There are two things to balance here: Rondo isn’t as good as Chris Paul, and he is better than Brandon Jennings. In the current market, point guards who aren’t as good as Chris Paul don’t get the veteran max deal, especially after seeing how bad Deron Williams’ deal with Brooklyn looks. It’s not crippling to sign a less-than-six year vet to a max deal, but despite (or perhaps because of) the incredible talent pool of point guards in the NBA, the list of point guards who will command a veteran max is very short. Chris Paul heads the list. A healthy Derrick Rose is probably appropriate, although it’s looking less and less likely that the 2012 version of Derrick Rose will return. Russell Westbrook probably does as well. Other than that? No point guard is likely to get it.
Therein lies Boston’s hope for re-signing Rondo to a non-crippling contract. Recent leaks have made it pretty clear that the Celtics value Rondo higher than most teams, and they maintain his Bird rights, meaning they can sign him for more and have the contract itself be less damaging. Meanwhile, other GMs are getting smarter with their money, and they are realizing that despite the dependence on a star point guard for success, it’s extremely difficult to win a championship when a point guard is your best player. Not impossible, mind you: One could make the case that Tony Parker was San Antonio’s best player in 2007 or that Chauncey Billups was the best player in 2004. But if your absolute best player is a point guard, you better be able to surround him with other great pieces (ie. Ginobili/Duncan or Rasheed Wallace/Ben Wallace), and it’s hard to bring in many other great pieces when you already have a player signed to a max deal.
It’s also worth noting that neither of the point guards mentioned above were on max deals.
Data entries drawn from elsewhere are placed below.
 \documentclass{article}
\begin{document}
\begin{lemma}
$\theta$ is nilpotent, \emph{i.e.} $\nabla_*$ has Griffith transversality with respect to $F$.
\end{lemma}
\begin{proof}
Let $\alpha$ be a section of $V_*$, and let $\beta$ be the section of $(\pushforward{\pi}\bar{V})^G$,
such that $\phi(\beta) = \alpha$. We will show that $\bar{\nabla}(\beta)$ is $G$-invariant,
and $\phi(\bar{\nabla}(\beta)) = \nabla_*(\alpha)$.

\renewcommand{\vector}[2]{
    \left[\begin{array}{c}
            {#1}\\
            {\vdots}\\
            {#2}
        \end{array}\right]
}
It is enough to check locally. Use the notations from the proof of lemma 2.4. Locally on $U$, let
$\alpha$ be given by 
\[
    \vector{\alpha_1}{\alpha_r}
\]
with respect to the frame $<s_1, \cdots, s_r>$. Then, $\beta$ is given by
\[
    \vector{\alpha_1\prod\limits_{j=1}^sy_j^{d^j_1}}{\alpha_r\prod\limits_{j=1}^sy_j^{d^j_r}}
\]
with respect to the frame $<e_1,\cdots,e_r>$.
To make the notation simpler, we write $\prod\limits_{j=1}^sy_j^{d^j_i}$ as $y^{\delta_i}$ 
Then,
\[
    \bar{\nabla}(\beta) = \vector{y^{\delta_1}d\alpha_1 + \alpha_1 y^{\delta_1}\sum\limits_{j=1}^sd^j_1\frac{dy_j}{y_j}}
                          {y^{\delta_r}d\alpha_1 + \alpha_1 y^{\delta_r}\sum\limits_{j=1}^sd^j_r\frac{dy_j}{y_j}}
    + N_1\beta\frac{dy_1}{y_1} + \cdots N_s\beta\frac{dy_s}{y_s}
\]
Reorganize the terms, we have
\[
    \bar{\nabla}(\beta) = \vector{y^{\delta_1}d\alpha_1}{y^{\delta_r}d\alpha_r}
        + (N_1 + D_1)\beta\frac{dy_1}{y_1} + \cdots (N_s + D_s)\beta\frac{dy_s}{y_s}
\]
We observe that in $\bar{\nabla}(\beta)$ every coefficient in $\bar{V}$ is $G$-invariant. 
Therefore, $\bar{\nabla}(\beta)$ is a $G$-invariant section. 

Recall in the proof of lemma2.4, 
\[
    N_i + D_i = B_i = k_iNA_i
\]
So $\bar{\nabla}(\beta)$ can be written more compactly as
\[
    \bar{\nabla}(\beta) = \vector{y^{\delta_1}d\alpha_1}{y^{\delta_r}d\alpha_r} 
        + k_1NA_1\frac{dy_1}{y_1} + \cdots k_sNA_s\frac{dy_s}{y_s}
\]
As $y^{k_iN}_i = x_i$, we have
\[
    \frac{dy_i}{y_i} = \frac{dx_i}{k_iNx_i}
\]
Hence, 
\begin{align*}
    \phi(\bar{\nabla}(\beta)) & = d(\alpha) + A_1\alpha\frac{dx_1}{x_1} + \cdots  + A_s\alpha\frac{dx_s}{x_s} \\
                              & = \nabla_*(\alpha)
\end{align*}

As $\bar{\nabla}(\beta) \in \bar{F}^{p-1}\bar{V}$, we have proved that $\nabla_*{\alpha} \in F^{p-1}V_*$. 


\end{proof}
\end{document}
Tony Parker, for example, is paid $12.5 million per year.
So what’s a fair price for Rondo? It’s tough to say. He would be justified if he didn’t want to give the Celtics a hometown discount, given the trade rumors which have swirled around him for years. He would also be smart to demand the no-trade clause (players who have played eight years in the NBA, four with the team they are re-signing with, can have the NTC included in their contract), thus determining that he gets to set his future with the team. But the Celtics can’t afford to overpay him. A healthy Rondo is deadly, especially in the playoffs, but he can’t win a championship on his own, and the Celtics will have young players who need to be re-signed as well, including (hopefully) one of the top rookies in the 2014 draft.
One way or the other, Rondo’s unique style of play makes him one of the most difficult players to project in the NBA. Is he the best player on a championship team? Probably not. But is he a point guard on a championship team? Absolutely, we’ve seen it already. What’s more, we are also fairly certain that his star power can attract other stars: The Knicks were desperate to acquire him, allegedly, because his arrival would virtually ensure that Carmelo Anthony would stick around.
My best guess? Rondo has said he doesn’t really like change, and that seems to line up with the limited amount we’ve read/heard about him through the years. Tony Parker makes $12.5 million, which seems low. Chris Paul will soon be making over $20 million, which seems high. Something in the $14-16 million range might be a good starting point, perhaps loaded with incentives and a no-trade clause. The Celtics could even make his contract a poison-pill, giving them flexibility while they rebuild and forcing them deep into the salary tax when his contract ends.
However the Celtics go about it, Rondo’s next contract is going to dominate headlines, not just because he’s a star, but also because the contract itself is likely to be as complicated, enigmatic and interesting as he is.